When the coronavirus pandemic shut down bars and concert halls in March, a new phenomenon was born: the vacation-rental nightclub.

Professional party promoters started scanning Airbnb, Vrbo and other short-term rental sites for mansions and luxury condos for hire. Tickets were going for $90 on Eventbrite and TikTok for soirees with bottle service and DJs.

“People were looking to escape from their own homes and came into our tiny neighborhood to party all day, every day,” says Kristen Robinson Doe, a resident of a quiet suburban Dallas neighborhood where a party pad was being rented out for more than $1,000 a night. The five-bedroom home, with a resort-style pool, hot tub, outdoor kitchen and mini-golf putting green, was booked back-to-back through the summer. Doe watched in disbelief as strangers streamed through the gates every weekend and danced until dawn, unmasked, inebriated — and in clear violation of social distancing protocols.

Host Compliance, which gathers data on short-term rental properties in more than 100 cities in the U.S., found a 250% spike in complaints from June to September, compared with the same period last year.
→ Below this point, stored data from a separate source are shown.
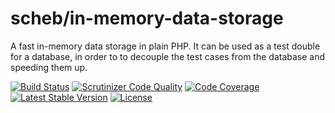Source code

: scheb/in-memory-data-storage
============================

A fast in-memory data storage in plain PHP. It can be used as a test double for a database, in order to to decouple the
test cases from the database and speeding them up.

[![Build Status](https://travis-ci.org/scheb/in-memory-data-storage.svg?branch=master)](https://travis-ci.org/scheb/in-memory-data-storage)
[![Scrutinizer Code Quality](https://scrutinizer-ci.com/g/scheb/in-memory-data-storage/badges/quality-score.png?b=master)](https://scrutinizer-ci.com/g/scheb/in-memory-data-storage/?branch=master)
[![Code Coverage](https://scrutinizer-ci.com/g/scheb/in-memory-data-storage/badges/coverage.png?b=master)](https://scrutinizer-ci.com/g/scheb/in-memory-data-storage/?branch=master)
[![Latest Stable Version](https://poser.pugx.org/scheb/in-memory-data-storage/v/stable.svg)](https://packagist.org/packages/scheb/in-memory-data-storage)
[![License](https://poser.pugx.org/scheb/in-memory-data-storage/license.svg)](https://packagist.org/packages/scheb/in-memory-data-storage)
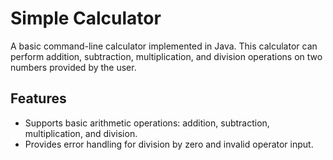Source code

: # Simple Calculator

A basic command-line calculator implemented in Java. This calculator can perform addition, subtraction, multiplication, and division operations on two numbers provided by the user.

## Features

- Supports basic arithmetic operations: addition, subtraction, multiplication, and division.
- Provides error handling for division by zero and invalid operator input.
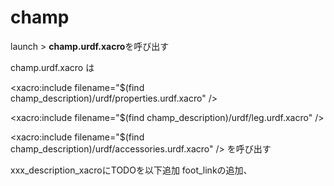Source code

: # champ

launch > **champ.urdf.xacro**を呼び出す

champ.urdf.xacro は
  <!-- mesh path, mass, and x, y and z length -->
  <xacro:include filename="$(find champ_description)/urdf/properties.urdf.xacro" />
  <!-- legのlink, joint設定をインクルード -->
  <xacro:include filename="$(find champ_description)/urdf/leg.urdf.xacro" />
  <!-- sensor類の設定をインクルード -->
  <xacro:include filename="$(find champ_description)/urdf/accessories.urdf.xacro" />
を呼び出す

xxx_description_xacroにTODOを以下追加
foot_linkの追加、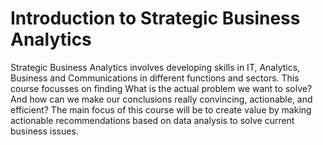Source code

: # Introduction to Strategic Business Analytics
Strategic Business Analytics involves developing skills in IT, Analytics, Business and Communications in different functions and sectors. This course focusses on finding What is the actual problem we want to solve? And how can we make our conclusions really convincing, actionable, and efficient? The main focus of this course will be to create value by making actionable recommendations based on data analysis to solve current business issues.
Party promoters quickly figured out “they can rent short-term rentals, create one-night nightclubs and make a lot of money from it,” says Ulrik Binzer, chief executive officer of Host Compliance, which helps municipalities navigate home-sharing rules. Selling tickets for house parties on Eventbrite and Instagram is “something we’ve never seen before,” says Binzer, who has worked in the industry for five years.

Airbnb and Expedia Group Inc.’s Vrbo have tried to crack down. Despite strict enforcement measures, the companies are struggling to curtail the events. If a listing is banned from Airbnb it can often still be available on Vrbo and other sites, and vice versa. If a host — or guest — is blacklisted, he or she may rent another property under another person’s name. Some professional party organizers even tell attendees to meet at a public location and ferry them to private homes so the address is never published online. Within half an hour, an empty house on a residential street can turn into a full-blown discotheque.
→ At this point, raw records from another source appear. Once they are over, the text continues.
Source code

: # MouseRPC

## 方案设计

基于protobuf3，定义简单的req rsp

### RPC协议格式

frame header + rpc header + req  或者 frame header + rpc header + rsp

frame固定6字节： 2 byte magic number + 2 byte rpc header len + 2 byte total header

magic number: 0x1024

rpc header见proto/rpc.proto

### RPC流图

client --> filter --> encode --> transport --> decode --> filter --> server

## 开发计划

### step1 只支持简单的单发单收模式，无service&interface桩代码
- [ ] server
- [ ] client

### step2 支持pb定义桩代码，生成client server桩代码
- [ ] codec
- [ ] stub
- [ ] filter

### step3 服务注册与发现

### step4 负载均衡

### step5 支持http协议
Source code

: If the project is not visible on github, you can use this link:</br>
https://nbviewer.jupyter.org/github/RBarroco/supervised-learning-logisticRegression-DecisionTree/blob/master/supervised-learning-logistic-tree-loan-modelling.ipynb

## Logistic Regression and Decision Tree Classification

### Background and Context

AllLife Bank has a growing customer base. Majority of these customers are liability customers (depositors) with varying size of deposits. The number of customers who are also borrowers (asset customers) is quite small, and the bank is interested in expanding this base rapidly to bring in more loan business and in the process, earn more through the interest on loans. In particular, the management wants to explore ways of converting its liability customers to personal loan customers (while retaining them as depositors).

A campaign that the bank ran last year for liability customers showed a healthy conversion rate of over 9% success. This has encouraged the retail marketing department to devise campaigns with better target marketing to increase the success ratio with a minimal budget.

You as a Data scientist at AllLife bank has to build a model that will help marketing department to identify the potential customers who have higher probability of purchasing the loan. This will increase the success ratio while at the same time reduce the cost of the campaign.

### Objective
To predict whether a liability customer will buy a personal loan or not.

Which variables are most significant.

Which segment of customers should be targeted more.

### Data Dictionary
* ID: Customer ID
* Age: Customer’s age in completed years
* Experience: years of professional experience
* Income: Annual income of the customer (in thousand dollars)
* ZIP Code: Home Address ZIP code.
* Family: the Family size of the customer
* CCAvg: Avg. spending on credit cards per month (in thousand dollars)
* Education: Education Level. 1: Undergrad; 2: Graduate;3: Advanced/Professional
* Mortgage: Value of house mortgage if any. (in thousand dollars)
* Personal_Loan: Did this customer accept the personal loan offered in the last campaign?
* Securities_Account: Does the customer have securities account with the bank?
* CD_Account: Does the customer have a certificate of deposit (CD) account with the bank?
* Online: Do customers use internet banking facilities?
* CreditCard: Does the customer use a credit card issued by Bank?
The spike in rental revelries comes at a bad time for Airbnb in particular. The San Francisco-based startup is planning to go public in December and hopes to raise as much as $3 billion, according to people familiar with its plans. Airbnb had originally intended to list earlier this year but the project was jeopardized after the coronavirus shut down global travel and reservations plummeted. Recently the company has seen bookings return as people seek refuge in rural areas outside of Covid hot spots and settle down for longer stays, taking advantage of flexible work options. The rebound in Airbnb’s fortunes helped get the IPO back on track. But headlines involving police, forbidden parties and a deadly disease aren’t the image the company wanted to project.

“Reputation issues can spook people, from investors to the banks underwriting the deal,” says Maurice Blanco, partner and co-head of Davis Polk & Wardwell LLP's global Capital Markets Group. “Investment banks are concerned about being associated with a company that raises red flags.”

Party houses were around before Covid-19. They drew national attention last year after a fatal shooting on Halloween at an Airbnb in Orinda, California, left five people dead. That prompted Airbnb to ban party houses and boost efforts to combat abusive host and guest behavior. “We must do better, and we will. This is unacceptable,” Chief Executive Officer and co-founder Brian Chesky tweeted at the time.

Airbnb rolled out new safety policies and risk-detection technology to hunt down nuisance listings. It removed rule violators from the site and launched a “dedicated party house” rapid response team and a complaint hotline for neighbors. Vrbo also has a “no tolerance” policy and a group tasked with ferreting out the guests who throw unauthorized parties and the homeowners who knowingly allow them. “There have been rare occasions of someone abusing the platform and we remain committed to helping our partners protect their properties with education on how to prevent bad actors from renting,” a spokesman for Vrbo said.

But a summer of coronavirus restrictions in cities has proven a challenge for enforcement.